'Beardy, weirdy' Citizen Khan branded Islamophobic by MP Rupa Huq
Published 14/04/2016 | 17:16
BBC sitcom Citizen Khan has been labelled Islamophobic, with an MP suggesting she would not be surprised if a future episode features cutting people's hands off.
Labour's Rupa Huq said the programme portrays a Muslim family as "quite backward" and showed some areas of television have yet to move forward from the sitcoms of the 1970s.
She criticised BBC and ITV productions from the past, including Till Death Us Do Part and Love Thy Neighbour, noting they demonstrated an inferiority to other races.
Ms Huq (Ealing Central and Acton), whose sister Konnie is a former Blue Peter presenter, told a Commons debate on BBC diversity: "All of these things are now excused, like Jimmy Savile's crimes, as 'it was acceptable in the 70s, this is a pre-politically correct time'.
"But in some senses it does feel almost that you can cite examples where we haven't really moved forward."
She added: "One I would cite that's a current programme, it's been going since 2012, is Citizen Khan.
"I feel if I didn't know what the year is... you would think it's an every day tale of a Birmingham family of Muslims but they're really quite backward.
"Again the Islamophobic point (Labour MP Chuka Umunna) made, it's a beardy weirdy chap and they're not quite cutting off people's hands but I can imagine that being in a future episode."
Mr Umunna (Streatham) earlier attacked the "representation of our Muslim communities" on broadcast television.
He said: "The rising Islamophobia that we see is in no small part to certain broadcasters, I've seen it happen on the BBC but on others, who put up so-called community leaders who purport to speak for that community but have no mandate whatsoever to do so."

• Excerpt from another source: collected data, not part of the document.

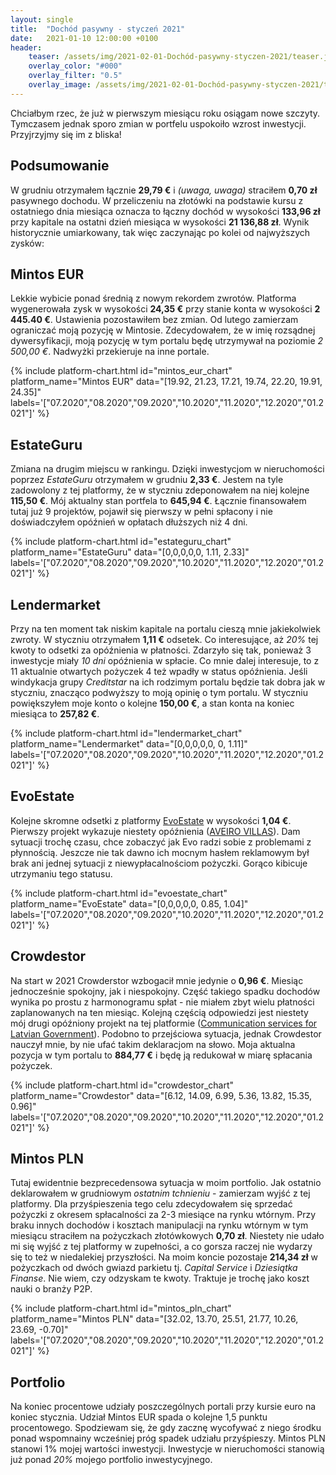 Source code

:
 ```yaml
---
layout: single
title:  "Dochód pasywny - styczeń 2021"
date:   2021-01-10 12:00:00 +0100
header:
    teaser: /assets/img/2021-02-01-Dochód-pasywny-styczen-2021/teaser.jpg
    overlay_color: "#000"
    overlay_filter: "0.5"
    overlay_image: /assets/img/2021-02-01-Dochód-pasywny-styczen-2021/teaser.jpg
---
```


Chciałbym rzec, że już w pierwszym miesiącu roku osiągam nowe szczyty. Tymczasem jednak sporo zmian w portfelu uspokoiło wzrost inwestycji. Przyjrzyjmy się im z bliska!

## Podsumowanie

W grudniu otrzymałem łącznie **29,79 €** i *(uwaga, uwaga)* straciłem **0,70 zł** pasywnego dochodu. W przeliczeniu na złotówki na podstawie kursu z ostatniego dnia miesiąca oznacza to łączny dochód w wysokości **133,96 zł** przy kapitale na ostatni dzień miesiąca w wysokości **21 136,88 zł**. Wynik historycznie umiarkowany, tak więc zaczynając po kolei od najwyższych zysków:

## Mintos EUR

Lekkie wybicie ponad średnią z nowym rekordem zwrotów. Platforma wygenerowała zysk w wysokości **24,35 €** przy stanie konta w wysokości **2 445.40 €**. Ustawienia pozostawiłem bez zmian. Od lutego zamierzam ograniczać moją pozycję w Mintosie. Zdecydowałem, że w imię rozsądnej dywersyfikacji, moją pozycję w tym portalu będę utrzymywał na poziomie *2 500,00 €*. Nadwyżki przekieruje na inne portale.

{% include platform-chart.html id="mintos_eur_chart" platform_name="Mintos EUR" data="[19.92, 21.23, 17.21, 19.74, 22.20, 19.91, 24.35]" labels='["07.2020","08.2020","09.2020","10.2020","11.2020","12.2020","01.2021"]' %}

## EstateGuru

Zmiana na drugim miejscu w rankingu. Dzięki inwestycjom w nieruchomości poprzez *EstateGuru* otrzymałem w grudniu **2,33 €**. Jestem na tyle zadowolony z tej platformy, że w styczniu zdeponowałem na niej kolejne **115,50 €**. Mój aktualny stan portfela to **645,94 €**. Łącznie finansowałem tutaj już 9 projektów, pojawił się pierwszy w pełni spłacony i nie doświadczyłem opóźnień w opłatach dłuższych niż 4 dni.

{% include platform-chart.html id="estateguru_chart" platform_name="EstateGuru" data="[0,0,0,0,0, 1.11, 2.33]" labels='["07.2020","08.2020","09.2020","10.2020","11.2020","12.2020","01.2021"]' %}

<script type="text/javascript"> document.write('<a href="https://c.trackmytarget.com/i6s52f?source_id=pan_pieniadz"><img src="https://i.trackmytarget.com/i6s52f?source_id=pan_pieniadz" width="728" height="90" border="0"/></a>'); </script>

## Lendermarket

Przy na ten moment tak niskim kapitale na portalu cieszą mnie jakiekolwiek zwroty. W styczniu otrzymałem **1,11 €** odsetek. Co interesujące, aż *20%* tej kwoty to odsetki za opóźnienia w płatności. Zdarzyło się tak, ponieważ 3 inwestycje miały *10 dni* opóźnienia w spłacie. Co mnie dalej interesuje, to z 11 aktualnie otwartych pożyczek 4 też wpadły w status opóźnienia. Jeśli windykacja grupy *Creditstar* na ich rodzimym portalu będzie tak dobra jak w styczniu, znacząco podwyższy to moją opinię o tym portalu. W styczniu powiększyłem moje konto o kolejne **150,00 €**, a stan konta na koniec miesiąca to **257,82 €**.

{% include platform-chart.html id="lendermarket_chart" platform_name="Lendermarket" data="[0,0,0,0,0, 0, 1.11]" labels='["07.2020","08.2020","09.2020","10.2020","11.2020","12.2020","01.2021"]' %}

<script type="text/javascript"> document.write('<a href="https://c.trackmytarget.com/nreof9?source_id=pan_pieniadz"><img src="https://i.trackmytarget.com/nreof9?source_id=pan_pieniadz" width="728" height="90" border="0"/></a>'); </script>

## EvoEstate

Kolejne skromne odsetki z platformy [EvoEstate](https://c.trackmytarget.com/n98tou?source_id=pan_pieniadz) w wysokości **1,04 €**. Pierwszy projekt wykazuje niestety opóźnienia ([AVEIRO VILLAS](https://evoestate.com/project/465/aveiro-villas/)). Dam sytuacji trochę czasu, chce zobaczyć jak Evo radzi sobie z problemami z płynnością. Jeszcze nie tak dawno ich mocnym hasłem reklamowym był brak ani jednej sytuacji z niewypłacalnościom pożyczki. Gorąco kibicuje utrzymaniu tego statusu.

{% include platform-chart.html id="evoestate_chart" platform_name="EvoEstate" data="[0,0,0,0,0, 0.85, 1.04]" labels='["07.2020","08.2020","09.2020","10.2020","11.2020","12.2020","01.2021"]' %}

## Crowdestor

Na start w 2021 Crowderstor wzbogacił mnie jedynie o **0,96 €**. Miesiąc jednocześnie spokojny, jak i niespokojny. Część takiego spadku dochodów wynika po prostu z harmonogramu spłat - nie miałem zbyt wielu płatności zaplanowanych na ten miesiąc. Kolejną częścią odpowiedzi jest niestety mój drugi opóźniony projekt na tej platformie ([Communication services for Latvian Government](https://crowdestor.com/en/projects/details/2965)). Podobno to przejściowa sytuacja, jednak Crowdestor nauczył mnie, by nie ufać takim deklaracjom na słowo. Moja aktualna pozycja w tym portalu to **884,77 €** i będę ją redukował w miarę spłacania pożyczek. 

{% include platform-chart.html id="crowdestor_chart" platform_name="Crowdestor" data="[6.12, 14.09, 6.99, 5.36, 13.82, 15.35, 0.96]" labels='["07.2020","08.2020","09.2020","10.2020","11.2020","12.2020","01.2021"]' %}

<script type="text/javascript"> document.write('<a href="https://c.trackmytarget.com/kwjv5c?source_id=pan_pieniadz"><img src="https://i.trackmytarget.com/kwjv5c?source_id=pan_pieniadz" width="728" height="90" border="0"/></a>'); </script>

## Mintos PLN

Tutaj ewidentnie bezprecedensowa sytuacja w moim portfolio. Jak ostatnio deklarowałem w grudniowym *ostatnim tchnieniu* - zamierzam wyjść z tej platformy. Dla przyśpieszenia tego celu zdecydowałem się sprzedać pożyczki z okresem spłacalności za 2-3 miesiące na rynku wtórnym. Przy braku innych dochodów i kosztach manipulacji na rynku wtórnym w tym miesiącu straciłem na pożyczkach złotówkowych **0,70 zł**. Niestety nie udało mi się wyjść z tej platformy w zupełności, a co gorsza raczej nie wydarzy się to też w niedalekiej przyszłości. Na moim koncie pozostaje **214,34 zł** w pożyczkach od dwóch gwiazd parkietu tj. *Capital Service* i *Dziesiątka Finanse*. Nie wiem, czy odzyskam te kwoty. Traktuje je trochę jako koszt nauki o branży P2P. 

{% include platform-chart.html id="mintos_pln_chart" platform_name="Mintos PLN" data="[32.02, 13.70, 25.51, 21.77, 10.26, 23.69, -0.70]" labels='["07.2020","08.2020","09.2020","10.2020","11.2020","12.2020","01.2021"]' %}

## Portfolio

Na koniec procentowe udziały poszczególnych portali przy kursie euro na koniec stycznia. Udział Mintos EUR spada o kolejne 1,5 punktu procentowego. Spodziewam się, że gdy zacznę wycofywać z niego środku ponad wspomnainy wcześniej próg spadek udziału przyśpieszy. Mintos PLN stanowi 1% mojej wartości inwestycji. Inwestycje w nieruchomości stanowią już ponad *20%* mojego portfolio inwestycyjnego.

<canvas id="portfolioChart" width="400" height="250"></canvas>
<script>
var ctx = document.getElementById('portfolioChart').getContext('2d');

var data = [{
            data: [11032.42, 3991.64, 214.34, 1826.66, 2914.44, 1163.27],
            backgroundColor: [
                'rgba(255, 99, 132, 1)',
                'rgba(54, 162, 235, 1)',
                'rgba(255, 206, 86, 1)',
                'rgba(75, 192, 192, 1)',
                'rgba(153, 102, 255, 1)',
                'rgba(255, 159, 64, 1)',
                'rgba(255, 255, 64, 1)'
            ]
        }]

var options = {
    tooltips: {
        enabled: false
    },
    plugins: {
        datalabels: {
            formatter: (value, ctx) => {
                let sum = 0;
                let dataArr = ctx.chart.data.datasets[0].data;
                dataArr.map(data => {
                    sum += data;
                });
                let percentage = (value*100 / sum).toFixed(1)+"%";
                return percentage;
            },
            color: '#fff',
        }
    }
};

var myDoughnutChart = new Chart(ctx, {
    type: 'doughnut',
    data: {
        datasets: data,
        labels: [
        'Mintos EUR',
        'Crowdestor',
        'Mintos PLN',
        'EvoEstate',
        'EstateGuru',
        'Lendermarket'
        ]
    },
    options: options
});
</script>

A BBC spokesperson said: "The fact that Citizen Khan returns for its fifth series this year is a sign of its popularity with all audiences - indeed the show has won several awards including Best TV character at the Asian Media Awards.
"We've also had positive comments from members of the Muslim community for the show and for creator Adil Ray who, like the family portrayed, is a British Pakistani Muslim. As with all sitcoms the characters are comic creations and not meant to be representative of the community as a whole."